[math-fun] how many records?
Here's a cute and useful fact. Let S be a set of N numbers. Permute them into random order. Scan thru the elements in that order. Each time you encounter a new record max, ring a bell. So for example, if S={7*,8*,5,3,4,9*} you would ring the bell 3 times at the *s. EASY CLAIM: expected number of times the bell rings, equals HarmonicNumber(N) = 1+1/2+1/3+...+1/N. HARDER QUESTIONS, which I have not looked at: What about the variance? What about tail bounds? Can you write a formula for the whole probability distribution for the number of bell-rings: Prob(R) = xxx?

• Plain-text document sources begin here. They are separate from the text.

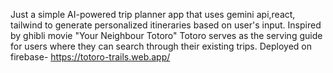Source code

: Just a simple AI-powered trip planner app that uses gemini api,react, tailwind to generate personalized itineraries based on user's input.
Inspired by ghibli movie "Your Neighbour Totoro" Totoro serves as the serving guide for users where they can search through their existing trips.
Deployed on firebase- https://totoro-trails.web.app/
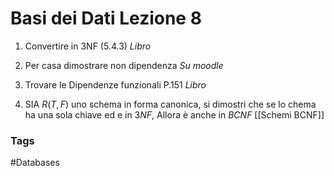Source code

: # Basi dei Dati Lezione 8

1. Convertire in 3NF (5.4.3) *Libro*

2. Per casa dimostrare non dipendenza *Su moodle*

3. Trovare le Dipendenze funzionali P.151 *Libro*

4.  SIA $R(T,F)$ uno schema in forma canonica, si dimostri che se lo chema ha una sola chiave ed e in $3NF$, Allora è anche in $BCNF$ [[Schemi BCNF]]




### Tags 
#Databases
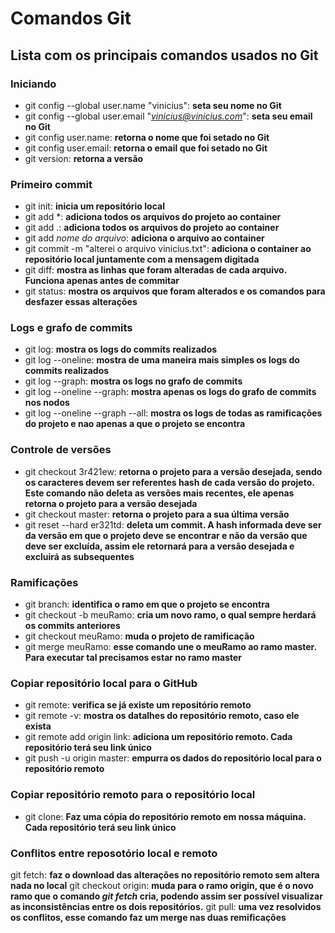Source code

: # Comandos Git
## Lista com os principais comandos usados no Git
### Iniciando
* git config --global user.name "vinicius": **seta seu nome no Git**
* git config --global user.email "*vinicius@vinicius.com*": **seta seu email no Git**
* git config user.name: **retorna o nome que foi setado no Git**
* git config user.email: **retorna o email que foi setado no Git**
* git version: **retorna a versão**

### Primeiro commit
* git init: **inicia um repositório local**
* git add *: **adiciona todos os arquivos do projeto ao container**
* git add .: **adiciona todos os arquivos do projeto ao container**
* git add *nome do arquivo*: **adiciona o arquivo ao container**
* git commit -m "alterei o arquivo vinicius.txt": **adiciona o container ao repositório local juntamente com a mensagem digitada**
* git diff: **mostra as linhas que foram alteradas de cada arquivo. Funciona apenas antes de commitar**
* git status: **mostra os arquivos que foram alterados e os comandos para desfazer essas alterações**

### Logs e grafo de commits
* git log: **mostra os logs do commits realizados**
* git log --oneline: **mostra de uma maneira mais simples os logs do commits realizados**
* git log --graph: **mostra os logs no grafo de commits**
* git log --oneline --graph: **mostra apenas os logs do grafo de commits nos nodos**
* git log --oneline --graph --all: **mostra os logs de todas as ramificações do projeto e nao apenas a que o projeto se encontra**

### Controle de versões
* git checkout 3r421ew: **retorna o projeto para a versão desejada, sendo os caracteres devem ser referentes hash de cada versão do projeto. Este comando não deleta as versões mais recentes, ele apenas retorna o projeto para a versão desejada**
* git checkout master: **retorna o projeto para a sua última versão**
* git reset --hard er321td: **deleta um commit. A hash informada deve ser da versão em que o projeto deve se encontrar e não da versão que deve ser excluída, assim ele retornará para a versão desejada e excluirá as subsequentes**

### Ramificações
* git branch: **identifica o ramo em que o projeto se encontra**
* git checkout -b meuRamo: **cria um novo ramo, o qual sempre herdará os commits anteriores**
* git checkout meuRamo: **muda o projeto de ramificação**
* git merge meuRamo: **esse comando une o meuRamo ao ramo master. Para executar tal precisamos estar no ramo master**

### Copiar repositório local para o GitHub
* git remote: **verifica se já existe um repositório remoto**
* git remote -v: **mostra os datalhes do repositório remoto, caso ele exista**
* git remote add origin link: **adiciona um repositório remoto. Cada repositório terá seu link único**
* git push -u origin master: **empurra os dados do repositório local para o repositório remoto**

### Copiar repositório remoto para o repositório local
* git clone: **Faz uma cópia do repositório remoto em nossa máquina. Cada repositório terá seu link único**

### Conflitos entre reposotório local e remoto
git fetch: **faz o download das alterações no repositório remoto sem altera nada no local**
git checkout origin: **muda para o ramo origin, que é o novo ramo que o comando *git fetch* cria, podendo assim ser possível visualizar as inconsistências entre os dois repositórios.**
git pull: **uma vez resolvidos os conflitos, esse comando faz um merge nas duas remificações**
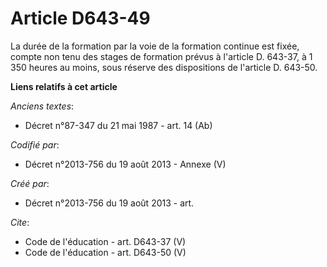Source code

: # Article D643-49

La durée de la formation par la voie de la formation continue est fixée, compte non tenu des stages de formation prévus à
l'article D. 643-37, à 1 350 heures au moins, sous réserve des dispositions de l'article D. 643-50.

**Liens relatifs à cet article**

_Anciens textes_:

  - Décret n°87-347 du 21 mai 1987 - art. 14 (Ab)

_Codifié par_:

  - Décret n°2013-756 du 19 août 2013 -  Annexe (V)

_Créé par_:

  - Décret n°2013-756 du 19 août 2013 - art.

_Cite_:

  - Code de l'éducation - art. D643-37 (V)
  - Code de l'éducation - art. D643-50 (V)
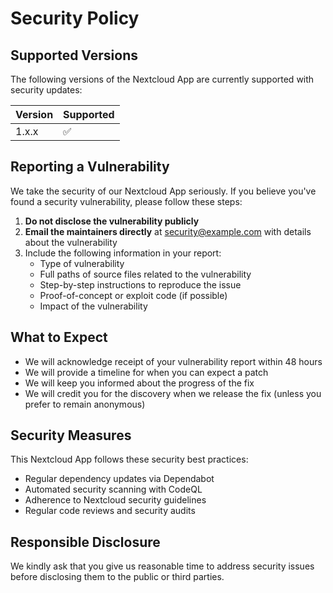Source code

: # Security Policy

## Supported Versions

The following versions of the Nextcloud App are currently supported with security updates:

| Version | Supported          |
| ------- | ------------------ |
| 1.x.x   | :white_check_mark: |

## Reporting a Vulnerability

We take the security of our Nextcloud App seriously. If you believe you've found a security vulnerability, please follow these steps:

1. **Do not disclose the vulnerability publicly**
2. **Email the maintainers directly** at [security@example.com](mailto:security@example.com) with details about the vulnerability
3. Include the following information in your report:
   - Type of vulnerability
   - Full paths of source files related to the vulnerability
   - Step-by-step instructions to reproduce the issue
   - Proof-of-concept or exploit code (if possible)
   - Impact of the vulnerability

## What to Expect

- We will acknowledge receipt of your vulnerability report within 48 hours
- We will provide a timeline for when you can expect a patch
- We will keep you informed about the progress of the fix
- We will credit you for the discovery when we release the fix (unless you prefer to remain anonymous)

## Security Measures

This Nextcloud App follows these security best practices:

- Regular dependency updates via Dependabot
- Automated security scanning with CodeQL
- Adherence to Nextcloud security guidelines
- Regular code reviews and security audits

## Responsible Disclosure

We kindly ask that you give us reasonable time to address security issues before disclosing them to the public or third parties.
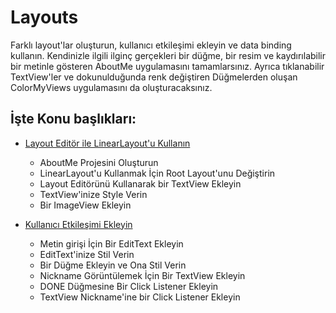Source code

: # Layouts

Farklı layout'lar oluşturun, kullanıcı etkileşimi ekleyin ve data binding kullanın. Kendinizle ilgili ilginç gerçekleri bir düğme, bir resim ve kaydırılabilir bir metinle gösteren AboutMe uygulamasını tamamlarsınız. Ayrıca tıklanabilir TextView'ler ve dokunulduğunda renk değiştiren Düğmelerden oluşan ColorMyViews uygulamasını da oluşturacaksınız.

## İşte Konu başlıkları:

 - [Layout Editör ile LinearLayout'u Kullanın](https://github.com/serkanalc/Android-Kotlin-Fundamentals/tree/main/Part%203%20-%20Layouts/Dok%C3%BCman%201%20-%20Layout%20Edit%C3%B6r%20ile%20LinearLayout'u%20Kullan%C4%B1n)
    - AboutMe Projesini Oluşturun
    - LinearLayout'u Kullanmak İçin Root Layout'unu Değiştirin
    - Layout Editörünü Kullanarak bir TextView Ekleyin
    - TextView'inize Style Verin
    - Bir ImageView Ekleyin

 - [Kullanıcı Etkileşimi Ekleyin](https://github.com/serkanalc/Android-Kotlin-Fundamentals/tree/main/Part%203%20-%20Layouts/Dok%C3%BCman%202%20-%20Kullan%C4%B1c%C4%B1%20Etkile%C5%9Fimi%20Ekleyin)
    
    - Metin girişi İçin Bir EditText Ekleyin
    - EditText'inize Stil Verin
    - Bir Düğme Ekleyin ve Ona Stil Verin
    - Nickname Görüntülemek İçin Bir TextView Ekleyin
    - DONE Düğmesine Bir Click Listener Ekleyin
    - TextView Nickname'ine bir Click Listener Ekleyin
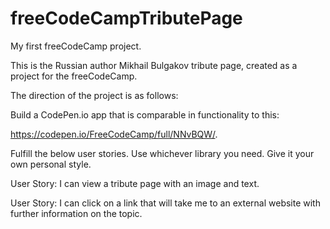 # freeCodeCampTributePage

My first freeCodeCamp project.

This is the Russian author Mikhail Bulgakov tribute page, created as a project for the freeCodeCamp.

The direction of the project is as follows:

Build a CodePen.io app that is comparable in functionality to this:

https://codepen.io/FreeCodeCamp/full/NNvBQW/.

Fulfill the below user stories. Use whichever library you need. Give it your own personal style.

User Story: I can view a tribute page with an image and text.

User Story: I can click on a link that will take me to an external website with further information on the topic.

The number of permutations of 1..n with k left to right maxima is given by the Stirling Numbers of the first kind. See, for example: http://blog.tanyakhovanova.com/?p=451 . Since we have an explicit generating function for them (see Wikipedia, for example), we can easily calculate any moment of their distribution. Victor On Tue, Apr 16, 2013 at 12:13 PM, Warren D Smith <warren.wds@gmail.com> wrote:
Here's a cute and useful fact.
Let S be a set of N numbers. Permute them into random order. Scan thru the elements in that order. Each time you encounter a new record max, ring a bell. So for example, if S={7*,8*,5,3,4,9*} you would ring the bell 3 times at the *s.
EASY CLAIM: expected number of times the bell rings, equals HarmonicNumber(N) = 1+1/2+1/3+...+1/N.
HARDER QUESTIONS, which I have not looked at: What about the variance? What about tail bounds? Can you write a formula for the whole probability distribution for the number of bell-rings: Prob(R) = xxx?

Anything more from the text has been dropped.